How To Design Deep Learning Architecture

By Lavanya Shukla, Weights and Biases.

Training neural networks can exist very disruptive!

What'south a good learning rate? How many hidden layers should your network accept? Is dropout really useful? Why are your gradients vanishing?

In this postal service, we'll peel the curtain backside some of the more disruptive aspects of neural nets, and help you lot make smart decisions about your neural network architecture.

I highly recommend forking this kernel and playing with the different building blocks to hone your intuition.

If y'all take any questions, feel free to message me. Good luck!

one. Bones Neural Network Construction

Inp ut neurons

This is the number of features your neural network uses to make its predictions.
The input vector needs ane input neuron per feature. For tabular information, this is the number of relevant features in your dataset. You desire to carefully select these features and remove whatever that may contain patterns that won't generalize beyond the training set (and cause overfitting). For images, this is the dimensions of your paradigm (28*28=784 in example of MNIST).

Output neurons

This is the number of predictions you want to brand.
Regression:For regression tasks, this tin can be one value (e.m., housing cost). For multi-variate regression, it is one neuron per predicted value (eastward.yard., for bounding boxes it can exist iv neurons — one each for bounding box height, width, x-coordinate, y-coordinate).
Classification:For binary classification (spam-not spam), we utilise one output neuron per positive class, wherein the output represents the probability of the positive class. For multi-grade classification (east.g., in object detection where an instance can be classified as a car, a domestic dog, a house, etc.), we have one output neuron per class and use the softmax activation function on the output layer to ensure the concluding probabilities sum to one.
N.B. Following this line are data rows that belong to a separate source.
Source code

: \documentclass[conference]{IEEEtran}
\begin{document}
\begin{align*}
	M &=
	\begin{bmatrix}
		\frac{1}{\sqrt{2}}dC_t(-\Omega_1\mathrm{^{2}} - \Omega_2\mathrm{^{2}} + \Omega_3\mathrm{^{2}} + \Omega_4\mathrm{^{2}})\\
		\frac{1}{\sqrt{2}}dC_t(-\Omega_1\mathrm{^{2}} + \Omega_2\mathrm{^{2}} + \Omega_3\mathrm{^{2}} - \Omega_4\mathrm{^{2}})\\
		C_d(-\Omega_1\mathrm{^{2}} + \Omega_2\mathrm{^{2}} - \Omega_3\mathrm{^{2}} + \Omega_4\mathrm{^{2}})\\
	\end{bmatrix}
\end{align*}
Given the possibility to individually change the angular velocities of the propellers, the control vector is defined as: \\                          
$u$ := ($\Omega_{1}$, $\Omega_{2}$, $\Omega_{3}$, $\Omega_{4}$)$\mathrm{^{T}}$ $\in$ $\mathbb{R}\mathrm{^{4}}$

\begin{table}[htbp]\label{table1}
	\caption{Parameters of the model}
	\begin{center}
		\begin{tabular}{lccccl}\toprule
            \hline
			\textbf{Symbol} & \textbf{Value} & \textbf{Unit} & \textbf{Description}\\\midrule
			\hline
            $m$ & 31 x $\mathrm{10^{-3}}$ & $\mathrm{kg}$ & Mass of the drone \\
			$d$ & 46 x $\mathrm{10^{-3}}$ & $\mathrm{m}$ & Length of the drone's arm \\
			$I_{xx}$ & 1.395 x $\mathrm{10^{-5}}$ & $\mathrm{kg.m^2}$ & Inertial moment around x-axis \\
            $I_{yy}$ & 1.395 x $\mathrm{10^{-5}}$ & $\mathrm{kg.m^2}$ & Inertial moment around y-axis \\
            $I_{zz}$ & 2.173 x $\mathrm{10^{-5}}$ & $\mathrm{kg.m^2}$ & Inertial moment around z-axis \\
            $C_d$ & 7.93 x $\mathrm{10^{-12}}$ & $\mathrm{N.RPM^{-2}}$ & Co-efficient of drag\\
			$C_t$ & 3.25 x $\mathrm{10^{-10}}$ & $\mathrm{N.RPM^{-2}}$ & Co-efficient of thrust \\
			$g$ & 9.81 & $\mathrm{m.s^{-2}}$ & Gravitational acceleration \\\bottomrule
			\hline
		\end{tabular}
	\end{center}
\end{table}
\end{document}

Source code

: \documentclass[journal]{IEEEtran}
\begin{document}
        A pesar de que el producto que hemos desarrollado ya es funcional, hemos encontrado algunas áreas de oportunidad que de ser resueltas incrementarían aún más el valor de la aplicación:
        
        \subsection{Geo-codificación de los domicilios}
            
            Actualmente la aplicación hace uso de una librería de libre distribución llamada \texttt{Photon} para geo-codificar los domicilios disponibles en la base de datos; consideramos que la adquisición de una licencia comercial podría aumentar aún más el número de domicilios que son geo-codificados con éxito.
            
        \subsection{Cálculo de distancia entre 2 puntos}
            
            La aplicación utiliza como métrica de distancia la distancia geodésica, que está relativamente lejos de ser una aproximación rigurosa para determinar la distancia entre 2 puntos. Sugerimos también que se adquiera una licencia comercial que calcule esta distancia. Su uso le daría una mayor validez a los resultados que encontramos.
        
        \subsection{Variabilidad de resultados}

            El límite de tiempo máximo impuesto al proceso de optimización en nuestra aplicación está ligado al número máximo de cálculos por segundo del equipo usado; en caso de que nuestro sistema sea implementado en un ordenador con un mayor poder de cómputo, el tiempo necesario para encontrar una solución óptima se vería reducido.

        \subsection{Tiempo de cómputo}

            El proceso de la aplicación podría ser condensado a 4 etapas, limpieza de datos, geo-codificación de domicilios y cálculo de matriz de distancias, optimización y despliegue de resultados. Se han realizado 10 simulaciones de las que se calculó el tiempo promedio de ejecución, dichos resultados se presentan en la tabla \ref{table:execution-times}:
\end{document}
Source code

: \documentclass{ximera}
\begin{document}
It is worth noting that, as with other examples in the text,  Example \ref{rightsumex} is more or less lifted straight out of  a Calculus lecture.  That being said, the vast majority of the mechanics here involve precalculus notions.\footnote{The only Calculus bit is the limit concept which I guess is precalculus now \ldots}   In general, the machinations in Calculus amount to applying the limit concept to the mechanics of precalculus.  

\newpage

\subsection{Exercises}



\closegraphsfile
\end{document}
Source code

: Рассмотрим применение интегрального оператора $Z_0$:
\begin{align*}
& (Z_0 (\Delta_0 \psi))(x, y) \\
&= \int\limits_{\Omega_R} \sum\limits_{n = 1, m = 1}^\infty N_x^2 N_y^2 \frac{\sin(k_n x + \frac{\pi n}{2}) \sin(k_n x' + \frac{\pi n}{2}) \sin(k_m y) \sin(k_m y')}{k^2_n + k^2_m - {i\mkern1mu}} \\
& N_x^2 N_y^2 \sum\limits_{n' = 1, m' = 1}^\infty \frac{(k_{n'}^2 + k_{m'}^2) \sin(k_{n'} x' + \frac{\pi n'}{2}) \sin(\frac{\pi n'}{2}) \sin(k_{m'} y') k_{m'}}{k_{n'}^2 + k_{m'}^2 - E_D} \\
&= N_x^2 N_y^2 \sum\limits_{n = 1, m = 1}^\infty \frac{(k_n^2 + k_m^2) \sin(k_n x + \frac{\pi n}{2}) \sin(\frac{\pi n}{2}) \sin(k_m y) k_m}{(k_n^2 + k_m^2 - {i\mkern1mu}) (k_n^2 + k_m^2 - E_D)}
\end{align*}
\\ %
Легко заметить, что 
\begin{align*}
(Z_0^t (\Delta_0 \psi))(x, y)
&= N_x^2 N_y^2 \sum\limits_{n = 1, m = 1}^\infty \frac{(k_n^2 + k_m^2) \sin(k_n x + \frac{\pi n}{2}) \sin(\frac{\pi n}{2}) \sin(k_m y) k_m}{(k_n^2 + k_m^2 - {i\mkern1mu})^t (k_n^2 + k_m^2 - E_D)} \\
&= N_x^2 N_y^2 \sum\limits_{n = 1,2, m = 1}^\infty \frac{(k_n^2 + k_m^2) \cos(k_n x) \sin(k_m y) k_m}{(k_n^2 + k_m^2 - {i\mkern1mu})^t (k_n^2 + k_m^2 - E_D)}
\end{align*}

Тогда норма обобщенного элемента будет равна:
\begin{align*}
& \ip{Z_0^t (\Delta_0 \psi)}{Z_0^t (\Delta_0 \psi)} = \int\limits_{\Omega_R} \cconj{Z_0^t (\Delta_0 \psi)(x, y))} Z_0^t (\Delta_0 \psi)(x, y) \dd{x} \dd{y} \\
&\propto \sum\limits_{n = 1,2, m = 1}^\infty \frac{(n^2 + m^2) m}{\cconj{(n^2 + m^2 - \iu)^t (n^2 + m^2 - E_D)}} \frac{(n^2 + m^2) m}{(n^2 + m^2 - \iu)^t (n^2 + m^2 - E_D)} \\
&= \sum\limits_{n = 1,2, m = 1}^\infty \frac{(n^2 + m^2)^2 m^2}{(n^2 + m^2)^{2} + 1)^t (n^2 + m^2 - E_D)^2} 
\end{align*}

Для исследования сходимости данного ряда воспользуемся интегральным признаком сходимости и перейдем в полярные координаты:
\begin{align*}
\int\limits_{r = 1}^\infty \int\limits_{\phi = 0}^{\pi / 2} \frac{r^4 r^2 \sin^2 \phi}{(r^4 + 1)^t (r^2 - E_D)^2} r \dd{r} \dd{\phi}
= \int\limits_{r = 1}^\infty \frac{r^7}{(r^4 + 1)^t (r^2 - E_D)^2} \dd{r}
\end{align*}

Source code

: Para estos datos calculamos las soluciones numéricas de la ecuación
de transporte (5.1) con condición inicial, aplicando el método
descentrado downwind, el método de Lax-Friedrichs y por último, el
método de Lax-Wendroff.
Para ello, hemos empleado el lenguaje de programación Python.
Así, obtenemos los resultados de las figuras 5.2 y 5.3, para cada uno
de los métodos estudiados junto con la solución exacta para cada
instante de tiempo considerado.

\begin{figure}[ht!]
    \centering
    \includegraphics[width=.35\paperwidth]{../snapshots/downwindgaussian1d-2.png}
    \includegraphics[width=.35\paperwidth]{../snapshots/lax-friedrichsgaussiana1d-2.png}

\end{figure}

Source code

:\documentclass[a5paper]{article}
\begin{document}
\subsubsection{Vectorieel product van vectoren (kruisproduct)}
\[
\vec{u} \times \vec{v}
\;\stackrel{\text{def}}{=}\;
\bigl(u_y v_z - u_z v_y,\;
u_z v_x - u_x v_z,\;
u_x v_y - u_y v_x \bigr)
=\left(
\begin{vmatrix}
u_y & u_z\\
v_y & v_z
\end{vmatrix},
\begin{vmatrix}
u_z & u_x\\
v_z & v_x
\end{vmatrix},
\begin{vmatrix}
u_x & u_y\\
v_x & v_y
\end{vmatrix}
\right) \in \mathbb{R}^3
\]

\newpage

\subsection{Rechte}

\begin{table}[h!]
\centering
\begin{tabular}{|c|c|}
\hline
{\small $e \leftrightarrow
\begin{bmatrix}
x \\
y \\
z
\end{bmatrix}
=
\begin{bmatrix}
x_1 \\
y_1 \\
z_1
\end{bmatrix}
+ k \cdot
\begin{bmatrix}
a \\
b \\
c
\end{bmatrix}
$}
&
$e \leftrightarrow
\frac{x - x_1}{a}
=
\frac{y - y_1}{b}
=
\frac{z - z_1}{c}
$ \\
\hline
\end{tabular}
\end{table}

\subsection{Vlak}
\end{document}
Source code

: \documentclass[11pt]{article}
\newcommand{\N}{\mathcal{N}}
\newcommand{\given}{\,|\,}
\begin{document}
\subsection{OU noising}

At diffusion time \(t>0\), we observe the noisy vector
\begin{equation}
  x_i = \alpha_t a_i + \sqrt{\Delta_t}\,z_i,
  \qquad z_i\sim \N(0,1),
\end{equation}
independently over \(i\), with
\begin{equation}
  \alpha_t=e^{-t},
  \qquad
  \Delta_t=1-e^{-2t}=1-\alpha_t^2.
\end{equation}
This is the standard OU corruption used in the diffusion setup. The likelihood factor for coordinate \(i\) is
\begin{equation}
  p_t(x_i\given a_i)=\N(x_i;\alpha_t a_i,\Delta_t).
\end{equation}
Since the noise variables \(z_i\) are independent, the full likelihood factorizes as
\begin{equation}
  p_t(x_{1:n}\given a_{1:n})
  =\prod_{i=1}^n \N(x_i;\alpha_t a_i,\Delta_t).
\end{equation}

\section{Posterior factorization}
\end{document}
Hidden Layers and Neurons per Subconscious Layers

The number of hidden layers is highly dependent on the problem and the compages of your neural network. You lot're essentially trying to Goldilocks your fashion into the perfect neural network architecture — non too large, not besides small, only right.
Generally, 1–five hidden layers will serve you well for most bug. When working with image or speech data, you'd want your network to have dozens-hundreds of layers, not all of which might exist fully connected. For these use cases, there are pre-trained models (YOLO, ResNet, VGG) that let y'all to employ big parts of their networks, and train your model on top of these networks to larn just the higher-order features. In this case, your model will still take merely a few layers to train.
In general, using the same number of neurons for all hidden layers will suffice. For some datasets, having a large first layer and following it up with smaller layers will lead to improve operation equally the first layer can learn a lot of lower-level features that can feed into a few higher-social club features in the subsequent layers.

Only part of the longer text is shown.